[Start of section]

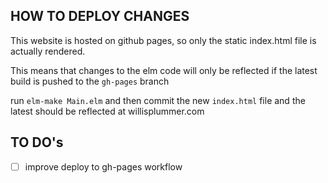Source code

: ## HOW TO DEPLOY CHANGES

This website is hosted on github pages, so only the static index.html file is actually rendered.

This means that changes to the elm code will only be reflected if the latest build is pushed to the `gh-pages` branch

run `elm-make Main.elm` and then commit the new `index.html` file and the latest should be reflected at willisplummer.com

## TO DO's

- [ ] improve deploy to gh-pages workflow

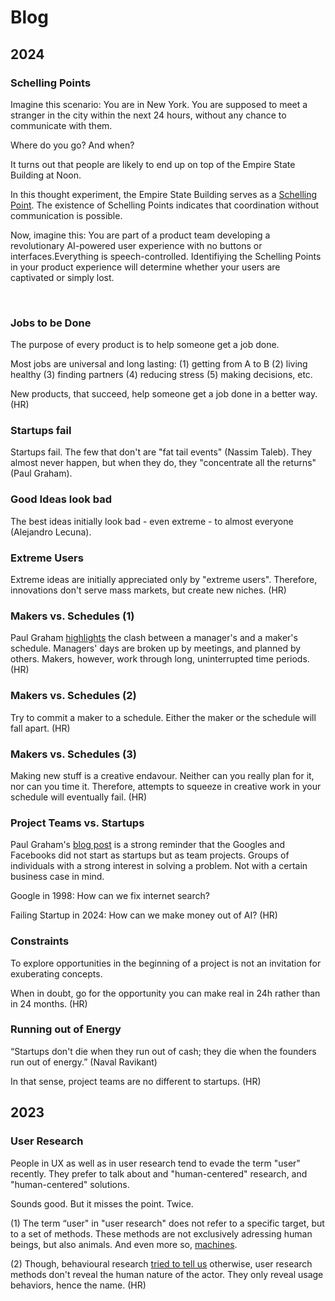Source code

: # Blog

## 2024

### Schelling Points

Imagine this scenario: You are in New York. You are supposed to meet a stranger in the city within the next 24 hours, without any chance to communicate with them. 

Where do you go? And when?

It turns out that people are likely to end up on top of the Empire State Building at Noon.

In this thought experiment, the Empire State Building serves as a [Schelling Point](https://www.youtube.com/watch?v=BtW-Ds-artA). The existence of Schelling Points indicates that coordination without communication is possible.

Now, imagine this: You are part of a product team developing a revolutionary AI-powered user experience with no buttons or interfaces.Everything is speech-controlled. Identifiying the Schelling Points in your product experience will determine whether your users are captivated or simply lost.

<br />

### Jobs to be Done 

The purpose of every product is to help someone get a job done.

Most jobs are universal and long lasting: (1) getting from A to B (2) living healthy (3) finding partners (4) reducing stress (5) making decisions, etc. 

New products, that succeed, help someone get a job done in a better way. (HR)

### Startups fail

Startups fail. The few that don't are "fat tail events" (Nassim Taleb). They almost never happen, but when they do, they "concentrate all the returns" (Paul Graham).


### Good Ideas look bad

The best ideas initially look bad - even extreme - to almost everyone (Alejandro Lecuna).

### Extreme Users

Extreme ideas are initially appreciated only by "extreme users". Therefore, innovations don't serve mass markets, but create new niches. (HR)

### Makers vs. Schedules (1)

Paul Graham [highlights](https://paulgraham.com/makersschedule.html) the clash between a manager's and a maker's schedule. Managers' days are broken up by meetings, and planned by others. Makers, however, work through long, uninterrupted time periods. (HR)

### Makers vs. Schedules (2)

Try to commit a maker to a schedule. Either the maker or the schedule will fall apart. (HR)

### Makers vs. Schedules (3)

Making new stuff is a creative endavour. Neither can you really plan for it, nor can you time it. Therefore, attempts to squeeze in creative work in your schedule will eventually fail. (HR)

### Project Teams vs. Startups

Paul Graham's [blog post](https://www.paulgraham.com/google.html) is a strong reminder that the Googles and Facebooks did not start as startups but as team projects. Groups of individuals with a strong interest in solving a problem. Not with a certain business case in mind.

Google in 1998: How can we fix internet search? 

Failing Startup in 2024: How can we make money out of AI? (HR)

### Constraints

To explore opportunities in the beginning of a project is not an invitation for exuberating concepts. 

When in doubt, go for the opportunity you can make real in 24h rather than in 24 months. (HR)

### Running out of Energy

“Startups don't die when they run out of cash; they die when the founders run out of energy.” (Naval Ravikant) 

In that sense, project teams are no different to startups. (HR)

## 2023

### User Research

People in UX as well as in user research tend to evade the term "user" recently. They prefer to talk about and "human-centered" research, and "human-centered" solutions.

Sounds good. But it misses the point. Twice.

(1) The term “user" in "user research" does not refer to a specific target, but to a set of methods. These methods are not exclusively adressing human beings, but also animals. And even more so, [machines](https://www.researchgate.net/publication/332636704_Machine_behaviour).

(2) Though, behavioural research [tried to tell us](https://osf.io/ezcuj/) otherwise, user research methods don't reveal the human nature of the actor. They only reveal usage behaviors, hence the name. (HR)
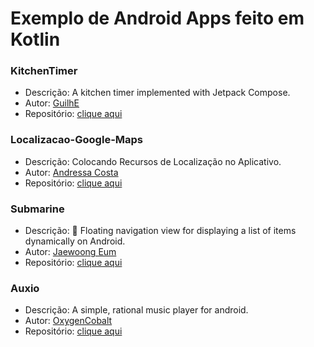 # Exemplo de Android Apps feito em Kotlin

### KitchenTimer

* Descrição: A kitchen timer implemented with Jetpack Compose.
* Autor: [GuilhE](https://github.com/GuilhE)
* Repositório: [clique aqui](https://github.com/GuilhE/KitchenTimer)

### Localizacao-Google-Maps

* Descrição: Colocando Recursos de Localização no Aplicativo.
* Autor: [Andressa Costa](https://github.com/andressa-costa)
* Repositório: [clique aqui](https://github.com/andressa-costa/Localizacao-Google-Maps)


### Submarine

* Descrição: 🚤 Floating navigation view for displaying a list of items dynamically on Android.
* Autor: [Jaewoong Eum](https://github.com/skydoves)
* Repositório: [clique aqui](https://github.com/skydoves/Submarine)

### Auxio

* Descrição: A simple, rational music player for android.
* Autor: [OxygenCobalt](https://github.com/OxygenCobalt)
* Repositório: [clique aqui](https://github.com/OxygenCobalt/Auxio)
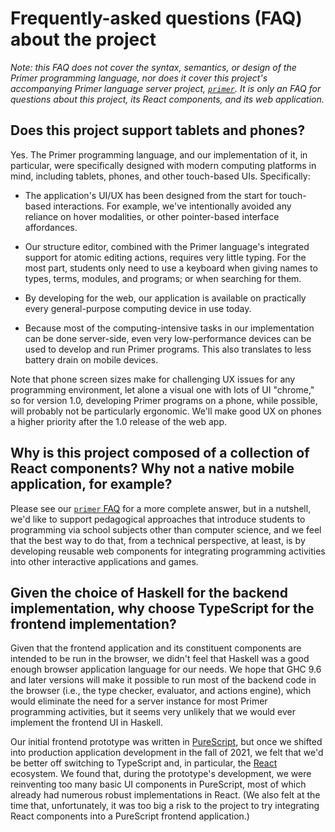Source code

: # Frequently-asked questions (FAQ) about the project

*Note: this FAQ does not cover the syntax, semantics, or design of the
Primer programming language, nor does it cover this project's
accompanying Primer language server project,
[`primer`](https://github.com/hackworthltd/primer/blob/main/docs/project-faq.md).
It is only an FAQ for questions about this project, its React
components, and its web application.*

## Does this project support tablets and phones?

Yes. The Primer programming language, and our implementation of it, in
particular, were specifically designed with modern computing platforms
in mind, including tablets, phones, and other touch-based UIs.
Specifically:

* The application's UI/UX has been designed from the start for
  touch-based interactions. For example, we've intentionally avoided
  any reliance on hover modalities, or other pointer-based interface
  affordances.

* Our structure editor, combined with the Primer language's integrated
  support for atomic editing actions, requires very little typing. For
  the most part, students only need to use a keyboard when giving
  names to types, terms, modules, and programs; or when searching for
  them.

* By developing for the web, our application is available on
  practically every general-purpose computing device in use today.

* Because most of the computing-intensive tasks in our implementation
  can be done server-side, even very low-performance devices can be
  used to develop and run Primer programs. This also translates to
  less battery drain on mobile devices.

Note that phone screen sizes make for challenging UX issues for any
programming environment, let alone a visual one with lots of UI
"chrome," so for version 1.0, developing Primer programs on a phone,
while possible, will probably not be particularly ergonomic. We'll
make good UX on phones a higher priority after the 1.0 release of the
web app.

## Why is this project composed of a collection of React components? Why not a native mobile application, for example?

Please see our [`primer`
FAQ](https://github.com/hackworthltd/primer/blob/main/docs/project-faq.md#why-this-design-why-not-just-a-standard-compiler-or-interpreter)
for a more complete answer, but in a nutshell, we'd like to support
pedagogical approaches that introduce students to programming via
school subjects other than computer science, and we feel that the best
way to do that, from a technical perspective, at least, is by
developing reusable web components for integrating programming
activities into other interactive applications and games.

## Given the choice of Haskell for the backend implementation, why choose TypeScript for the frontend implementation?

Given that the frontend application and its constituent components are
intended to be run in the browser, we didn't feel that Haskell was a
good enough browser application language for our needs. We hope that
GHC 9.6 and later versions will make it possible to run most of the
backend code in the browser (i.e., the type checker, evaluator, and
actions engine), which would eliminate the need for a server instance
for most Primer programming activities, but it seems very unlikely
that we would ever implement the frontend UI in Haskell.

Our initial frontend prototype was written in
[PureScript](https://www.purescript.org), but once we shifted into
production application development in the fall of 2021, we felt that
we'd be better off switching to TypeScript and, in particular, the
[React](https://react.dev) ecosystem. We found that, during the
prototype's development, we were reinventing too many basic UI
components in PureScript, most of which already had numerous robust
implementations in React. (We also felt at the time that,
unfortunately, it was too big a risk to the project to try integrating
React components into a PureScript frontend application.)
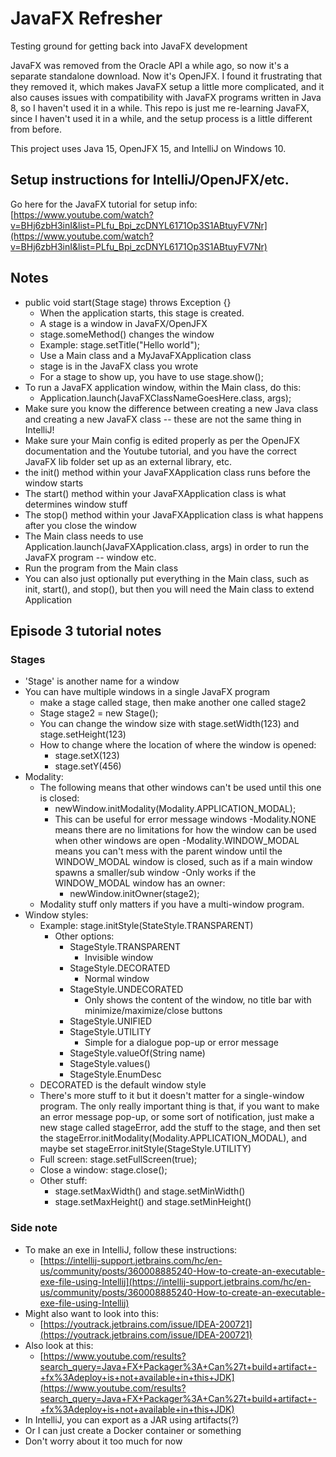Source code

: # JavaFX Refresher

Testing ground for getting back into JavaFX development

JavaFX was removed from the Oracle API a while ago, so now it's a separate standalone download. Now it's OpenJFX. I found it frustrating that they removed it, which makes JavaFX setup a little more complicated, and it also causes issues with compatibility with JavaFX programs written in Java 8, so I haven't used it in a while. This repo is just me re-learning JavaFX, since I haven't used it in a while, and the setup process is a little different from before. 


This project uses Java 15, OpenJFX 15, and IntelliJ on Windows 10.

## Setup instructions for IntelliJ/OpenJFX/etc.

Go here for the JavaFX tutorial for setup info:
[https://www.youtube.com/watch?v=BHj6zbH3inI&list=PLfu_Bpi_zcDNYL6171Op3S1ABtuyFV7Nr](https://www.youtube.com/watch?v=BHj6zbH3inI&list=PLfu_Bpi_zcDNYL6171Op3S1ABtuyFV7Nr)

## Notes

- public void start(Stage stage) throws Exception {} 
	- When the application starts, this stage is created.
	- A stage is a window in JavaFX/OpenJFX
	- stage.someMethod() changes the window
	- Example: stage.setTitle("Hello world");
	- Use a Main class and a MyJavaFXApplication class
	- stage is in the JavaFX class you wrote
	- For a stage to show up, you have to use stage.show();
- To run a JavaFX application window, within the Main class, do this:
	- Application.launch(JavaFXClassNameGoesHere.class, args);
- Make sure you know the difference between creating a new Java class and creating a new JavaFX class -- these are not the same thing in IntelliJ!
- Make sure your Main config is edited properly as per the OpenJFX documentation and the Youtube tutorial, and you have the correct JavaFX lib folder set up as an external library, etc.
- the init() method within your JavaFXApplication class runs before the window starts
- The start() method within your JavaFXApplication class is what determines window stuff
- The stop() method within your JavaFXApplication class is what happens after you close the window
- The Main class needs to use Application.launch(JavaFXApplication.class, args) in order to run the JavaFX program -- window etc.
- Run the program from the Main class
- You can also just optionally put everything in the Main class, such as init, start(), and stop(), but then you will need the Main class to extend Application

## Episode 3 tutorial notes

### Stages

- 'Stage' is another name for a window
- You can have multiple windows in a single JavaFX program
	- make a stage called stage, then make another one called stage2
	- Stage stage2 = new Stage();
	- You can change the window size with stage.setWidth(123) and stage.setHeight(123)
	- How to change where the location of where the window is opened:
		- stage.setX(123)
		- stage.setY(456)
- Modality: 
	- The following means that other windows can't be used until this one is closed:
		- newWindow.initModality(Modality.APPLICATION_MODAL);
		- This can be useful for error message windows
	-Modality.NONE means there are no limitations for how the window can be used when other windows are open
	-Modality.WINDOW_MODAL means you can't mess with the parent window until the WINDOW_MODAL window is closed, such as if a main window spawns a smaller/sub window
		-Only works if the WINDOW_MODAL window has an owner:
			- newWindow.initOwner(stage2);
	- Modality stuff only matters if you have a multi-window program.
- Window styles:
	- Example: stage.initStyle(StateStyle.TRANSPARENT)
		- Other options:
			- StageStyle.TRANSPARENT
				- Invisible window
			- StageStyle.DECORATED
				- Normal window
			- StageStyle.UNDECORATED
				- Only shows the content of the window, no title bar with minimize/maximize/close buttons
			- StageStyle.UNIFIED
			- StageStyle.UTILITY
				- Simple for a dialogue pop-up or error message
			- StageStyle.valueOf(String name)
			- StageStyle.values()
			- StageStyle.EnumDesc<E>
	- DECORATED is the default window style
	- There's more stuff to it but it doesn't matter for a single-window program. The only really important thing is that, if you want to make an error message pop-up, or some sort of notification, just make a new stage called stageError, add the stuff to the stage, and then set the stageError.initModality(Modality.APPLICATION_MODAL), and maybe set stageError.initStyle(StageStyle.UTILITY)
	- Full screen: stage.setFullScreen(true);
	- Close a window: stage.close();
	- Other stuff:
		- stage.setMaxWidth() and stage.setMinWidth()
		- stage.setMaxHeight() and stage.setMinHeight()




### Side note

- To make an exe in IntelliJ, follow these instructions:
	- [https://intellij-support.jetbrains.com/hc/en-us/community/posts/360008885240-How-to-create-an-executable-exe-file-using-Intellij](https://intellij-support.jetbrains.com/hc/en-us/community/posts/360008885240-How-to-create-an-executable-exe-file-using-Intellij)
- Might also want to look into this:
	- [https://youtrack.jetbrains.com/issue/IDEA-200721](https://youtrack.jetbrains.com/issue/IDEA-200721)
- Also look at this:
	- [https://www.youtube.com/results?search_query=Java+FX+Packager%3A+Can%27t+build+artifact+-+fx%3Adeploy+is+not+available+in+this+JDK](https://www.youtube.com/results?search_query=Java+FX+Packager%3A+Can%27t+build+artifact+-+fx%3Adeploy+is+not+available+in+this+JDK)
- In IntelliJ, you can export as a JAR using artifacts(?)
- Or I can just create a Docker container or something
- Don't worry about it too much for now






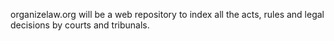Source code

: organizelaw.org will be a web repository to index all the acts, rules and legal decisions by courts and tribunals.
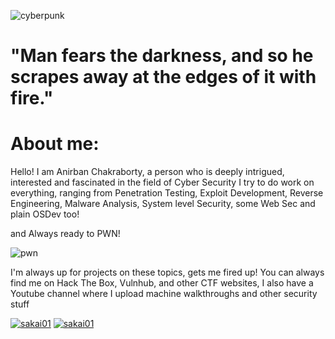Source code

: ![cyberpunk](https://user-images.githubusercontent.com/55631460/207978451-dffdb470-a26b-4348-b200-8ac1668192a4.gif)

# "Man fears the darkness, and so he scrapes away at the edges of it with fire."

# About me:

Hello! I am Anirban Chakraborty, a person who is deeply intrigued, interested and fascinated in the field of Cyber Security
I try to do work on everything, ranging from Penetration Testing, Exploit Development, Reverse Engineering, Malware Analysis, System level Security, some Web Sec and plain OSDev too!

and Always ready to PWN!


![pwn](https://user-images.githubusercontent.com/55631460/207980875-468a2dda-76ef-4c3a-9069-190b6be97b51.gif)


I'm always up for projects on these topics, gets me fired up!
You can always find me on Hack The Box, Vulnhub, and other CTF websites, I also have a Youtube channel where I upload machine walkthroughs and other security stuff

[ ![sakai01](https://www.hackthebox.eu/badge/image/243063)](https://www.hackthebox.eu/home/users/profile/243063)
[ ![sakai01](https://i.imgur.com/X7egqYZ.jpg)](https://www.youtube.com/channel/UCaw5n4PP25xIEVPILKWaMYg)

[End of section]

• Exercise aim: Say again, exactly, only those lines of the records that run from the start through the line with "### Schelling Points". Pictures are to be skipped.

• Response below:
Source code

: ## HOW TO DEPLOY CHANGES

This website is hosted on github pages, so only the static index.html file is actually rendered.

This means that changes to the elm code will only be reflected if the latest build is pushed to the `gh-pages` branch

run `elm-make Main.elm` and then commit the new `index.html` file and the latest should be reflected at willisplummer.com

## TO DO's

- [ ] improve deploy to gh-pages workflow

Source code

: # Blog

## 2024

### Schelling Points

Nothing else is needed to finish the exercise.